Я отвернулась, отошла от них и буквально скатилась вниз по ступенькам. За мной сошел Джордж, Хасан спустился последним. Мне хотелось, чтобы Хасан остался с нами, сел к столу. Несколько раз он ужинал с нами. Но он попрощался и ушел.
Бенджамина за столом, к счастью, тоже не оказалось.
Таким образом родился этот дневник.
А теперь я поняла, почему Хасан хотел, чтобы я за него взялась.
Прошло несколько недель. Точнее, девять.
Выделю два обстоятельства. Во-первых, я стала кое-что понимать в беседах Хасана и Джорджа. В беседах несколько однонаправленных, ибо говорил, в основном, Хасан, а Джордж чаще слушал и так или иначе реагировал. Но я перекипела, успокоилась, внимательно слушала. Интересно, что в результате я понимала услышанное совершенно не так, как Джордж. Характерная особенность этих бесед.
Во-вторых — Джордж выкинул фокус, которого я от него никак не ожидала. Он сколотил и возглавил группу, шайку, банду парней из своего колледжа. Они ничем не лучше любой другой такой буйной шараги. Вечно орут, закатывают речи, которые никто, кроме них самих не слушает, а уж воображают-то о себе…
Джордж — и они. Ужас, ужас! Родителям это тоже не нравится.
А Бенджамин, конечно, на седьмом небе. Блаженствует, наслаждается безмерным презрением.

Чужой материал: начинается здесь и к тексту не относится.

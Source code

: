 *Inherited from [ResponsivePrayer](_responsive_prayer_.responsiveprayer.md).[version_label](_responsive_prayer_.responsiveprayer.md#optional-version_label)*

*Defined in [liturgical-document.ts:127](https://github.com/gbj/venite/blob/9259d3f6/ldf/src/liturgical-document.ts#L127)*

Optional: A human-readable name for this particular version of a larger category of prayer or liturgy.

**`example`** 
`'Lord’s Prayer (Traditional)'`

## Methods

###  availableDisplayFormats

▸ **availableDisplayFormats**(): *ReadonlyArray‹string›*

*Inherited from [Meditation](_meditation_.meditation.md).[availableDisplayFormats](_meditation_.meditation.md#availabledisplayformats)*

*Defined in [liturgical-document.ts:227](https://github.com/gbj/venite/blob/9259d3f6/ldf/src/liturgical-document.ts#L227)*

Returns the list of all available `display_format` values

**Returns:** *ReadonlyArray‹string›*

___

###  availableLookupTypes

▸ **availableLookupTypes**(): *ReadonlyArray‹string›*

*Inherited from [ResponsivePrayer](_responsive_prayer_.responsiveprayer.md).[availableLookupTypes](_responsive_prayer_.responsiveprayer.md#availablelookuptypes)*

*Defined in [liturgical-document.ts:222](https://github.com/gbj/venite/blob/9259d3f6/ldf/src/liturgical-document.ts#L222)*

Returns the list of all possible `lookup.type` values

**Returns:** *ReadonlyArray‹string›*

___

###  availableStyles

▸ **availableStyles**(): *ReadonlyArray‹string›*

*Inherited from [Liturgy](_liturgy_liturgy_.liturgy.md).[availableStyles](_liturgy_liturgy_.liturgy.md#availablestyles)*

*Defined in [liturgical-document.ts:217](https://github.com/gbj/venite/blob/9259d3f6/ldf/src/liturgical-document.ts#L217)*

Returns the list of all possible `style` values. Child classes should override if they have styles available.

Но с Хасаном Джордж видится ничуть не меньше, чем прежде. Не знаю, что и думать.
Прошли месяцы. Джордж уехал в Индию, в гости к семье деда. Он вырос, возмужал, но по-прежнему является главарем у этой кошмарной банды болтологов и все так же неразлучен с Хасаном.

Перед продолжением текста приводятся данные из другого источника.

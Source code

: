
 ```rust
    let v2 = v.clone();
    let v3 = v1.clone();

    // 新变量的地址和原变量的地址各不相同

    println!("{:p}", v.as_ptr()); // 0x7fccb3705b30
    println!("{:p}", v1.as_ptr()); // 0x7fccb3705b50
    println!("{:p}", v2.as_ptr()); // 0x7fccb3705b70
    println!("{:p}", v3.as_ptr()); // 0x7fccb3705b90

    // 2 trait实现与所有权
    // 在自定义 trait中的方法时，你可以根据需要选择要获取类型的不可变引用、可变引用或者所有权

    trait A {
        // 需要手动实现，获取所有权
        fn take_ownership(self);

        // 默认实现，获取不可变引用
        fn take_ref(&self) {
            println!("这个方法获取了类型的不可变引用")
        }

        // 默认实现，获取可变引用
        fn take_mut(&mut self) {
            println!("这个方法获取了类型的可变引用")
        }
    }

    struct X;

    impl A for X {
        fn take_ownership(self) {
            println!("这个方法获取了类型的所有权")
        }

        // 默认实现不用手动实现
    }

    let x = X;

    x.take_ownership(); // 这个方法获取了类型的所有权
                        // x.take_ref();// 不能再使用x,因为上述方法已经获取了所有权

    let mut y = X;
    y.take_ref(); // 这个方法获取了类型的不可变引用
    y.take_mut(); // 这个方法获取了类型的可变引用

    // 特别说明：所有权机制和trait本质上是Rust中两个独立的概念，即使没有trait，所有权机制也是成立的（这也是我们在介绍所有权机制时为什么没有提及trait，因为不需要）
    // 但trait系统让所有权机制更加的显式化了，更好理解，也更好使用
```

«Тень предвещает событие» — этот постулат действовал и тогда, когда события зачастили, замельтешили просто калейдоскопической чехардой. Предвестники социальных перемен проявлялись не за столетия, как в былые эпохи, а за годы, а то и за месяцы. Не было еще на Шикаете времени, когда бы столь ясно виделось будущее, столь четко можно было его предсказать и столь сильно ощущалась беспомощность, невозможность повлиять на происходящее.
Уже в восьмую декаду все правительства лихорадочно боролись с нарастающей безработицей, особенно среди молодежи, и с последствиями этой безработицы. Выяснилось, что новые технологии упраздняют необходимость в людской рабочей силе. Бесконтрольно росло население — голод, эпидемии, природные катастрофы еще не взяли на себя роль могучих регулирующих факторов.
Соответствующие агентства уделяли серьезное внимание изучению психологии масс, управлению массами, психологии армий (см. главы «Изменение критериев и стандартов „допустимого" в науке. Сравнительный анализ лицемерия ученых и лицемерия политических и религиозных деятелей разных культур», «Результаты секретных исследований в военных исследовательских учреждениях и влияние их на гражданскую науку»).
Все правительства сознавали проблемы, в которые уткнулись носом, и большинство из них привлекало к решению возникших задач экспертов из разных отраслей, в частности, специалистов по контролю численности населения.
В конце декады города стонали от бесчинств мелких молодежных банд, «бессмысленно» крушивших все вокруг. Как будто в процессе детской игры, банды жгли, грабили, убивали, разрушали все, что попадалось под руку.
Наиболее очевидным средством казалась милитаризация. Росла численность полицейских сил, ужесточались наказания, переполненные тюрьмы трещали по швам. Эти изменения служили предвестием чего-то еще более мрачного, хотя жизнь общества уже в значительной степени изменилась; старики, кряхтя, вспоминали минувшие дни, когда еще можно было найти для проживания относительно спокойную улочку, а войны гремели где-то в другом месте или, по крайней мере, начинались и заканчивались, оставляя промежутки для нормальной жизни, для иллюзии нормальной жизни.